On August 26th, the Paraguayan Lower House approved the bill that decriminalizes cultivation of cannabis for medical purposes.
One of the promoters of the project, Senator Patrick Kemper, explained to RFI that the project, basically, focuses on allowing people with a medical condition, and in need of access to medicinal cannabis oil, to cultivate the plant for personal use. In these specific cases, the bill decriminalizes personal small-scale cultivation and possession. It also specifically establishes a double filter path to the medicine: the patients need to obtain permission from both institutions in charge of regulating this activity. These entities would be the Ministry of Public Health and Social Welfare and the National Anti-Drug Secretary.

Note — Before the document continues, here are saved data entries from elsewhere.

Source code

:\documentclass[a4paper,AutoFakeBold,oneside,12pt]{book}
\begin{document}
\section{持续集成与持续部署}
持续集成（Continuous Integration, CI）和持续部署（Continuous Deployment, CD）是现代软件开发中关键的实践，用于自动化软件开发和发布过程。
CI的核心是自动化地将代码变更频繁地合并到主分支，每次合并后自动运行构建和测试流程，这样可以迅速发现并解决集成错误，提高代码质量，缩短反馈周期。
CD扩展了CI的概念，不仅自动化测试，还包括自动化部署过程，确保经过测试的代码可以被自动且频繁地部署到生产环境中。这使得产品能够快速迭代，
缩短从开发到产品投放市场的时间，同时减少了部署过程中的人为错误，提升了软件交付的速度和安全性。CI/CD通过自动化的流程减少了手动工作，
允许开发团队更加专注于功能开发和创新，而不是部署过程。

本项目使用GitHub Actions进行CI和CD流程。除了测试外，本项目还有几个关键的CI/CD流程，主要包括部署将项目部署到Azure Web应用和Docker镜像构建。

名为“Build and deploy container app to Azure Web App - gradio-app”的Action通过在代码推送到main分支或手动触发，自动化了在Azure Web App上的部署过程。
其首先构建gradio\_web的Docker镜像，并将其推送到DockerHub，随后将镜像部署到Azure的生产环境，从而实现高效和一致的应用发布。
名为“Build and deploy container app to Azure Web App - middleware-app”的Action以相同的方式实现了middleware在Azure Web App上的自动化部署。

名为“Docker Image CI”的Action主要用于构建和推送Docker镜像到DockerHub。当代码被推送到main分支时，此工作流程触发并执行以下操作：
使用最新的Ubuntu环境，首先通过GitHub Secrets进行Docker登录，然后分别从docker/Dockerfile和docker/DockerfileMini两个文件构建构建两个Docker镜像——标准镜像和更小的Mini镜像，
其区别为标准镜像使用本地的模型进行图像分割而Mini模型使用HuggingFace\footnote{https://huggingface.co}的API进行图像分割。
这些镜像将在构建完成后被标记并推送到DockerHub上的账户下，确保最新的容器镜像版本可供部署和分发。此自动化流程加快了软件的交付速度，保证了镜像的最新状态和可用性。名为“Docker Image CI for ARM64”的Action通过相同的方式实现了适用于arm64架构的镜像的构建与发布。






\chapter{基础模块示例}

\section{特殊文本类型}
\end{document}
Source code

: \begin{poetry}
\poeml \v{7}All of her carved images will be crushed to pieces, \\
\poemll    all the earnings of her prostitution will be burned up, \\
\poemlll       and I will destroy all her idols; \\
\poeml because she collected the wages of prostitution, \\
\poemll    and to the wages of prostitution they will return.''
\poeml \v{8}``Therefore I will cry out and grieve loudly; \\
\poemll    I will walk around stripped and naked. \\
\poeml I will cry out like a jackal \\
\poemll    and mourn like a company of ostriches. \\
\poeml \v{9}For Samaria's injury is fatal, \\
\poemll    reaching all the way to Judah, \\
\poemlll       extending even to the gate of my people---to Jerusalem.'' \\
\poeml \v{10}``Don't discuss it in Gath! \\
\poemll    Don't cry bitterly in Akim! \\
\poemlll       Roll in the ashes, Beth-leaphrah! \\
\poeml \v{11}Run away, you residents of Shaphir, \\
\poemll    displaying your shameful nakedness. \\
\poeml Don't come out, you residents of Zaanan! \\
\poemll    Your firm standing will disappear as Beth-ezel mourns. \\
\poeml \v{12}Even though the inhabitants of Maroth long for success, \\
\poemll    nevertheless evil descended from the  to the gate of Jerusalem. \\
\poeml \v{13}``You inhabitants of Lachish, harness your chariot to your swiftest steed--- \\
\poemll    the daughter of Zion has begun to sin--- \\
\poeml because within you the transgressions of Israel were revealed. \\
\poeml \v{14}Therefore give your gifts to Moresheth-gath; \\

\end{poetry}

The main contribution of this bill is to break with the traditional scheme of health policies, in an effort to use research and science as a guide to make legislative decisions, leaving aside skepticism and stigmas and, ultimately, fulfilling the goal of providing the population with efficient, natural and accessible medical treatments. The pharmaceutical companies support the project, but criticize the personal cultivation because they consider that patients would not achieve a clean product, while also highlighting how this could be used as a loophole for commercially-purposed cultivation, ultimately feeding into the black market.
The concern about obtaining a clean product is indeed valid, because there are differences between homegrown products and those made in a professional cultivation facility. However, there are various organizations of home-growers, inspired by the most important one, Mama Cultiva, who have been perfecting best practices of controlled personal cultivation for six years already, with very positive results for the treatment of different conditions. As far as the use for non-medicinal
urposes, Senator Kemper declarations point towards measures having been taken for strict control. People and houses where the cultivation would be taking place would be both pre-emptively and randomly searched by authorities. Generally speaking, in the above-mentioned fact of requiring a green light both by the National Anti-Drug Secretary and the Ministry of Public Health and Social Welfare together, the very structure of the regulation seem to have been crafted in an effort to anticipate illicit activities of any sort.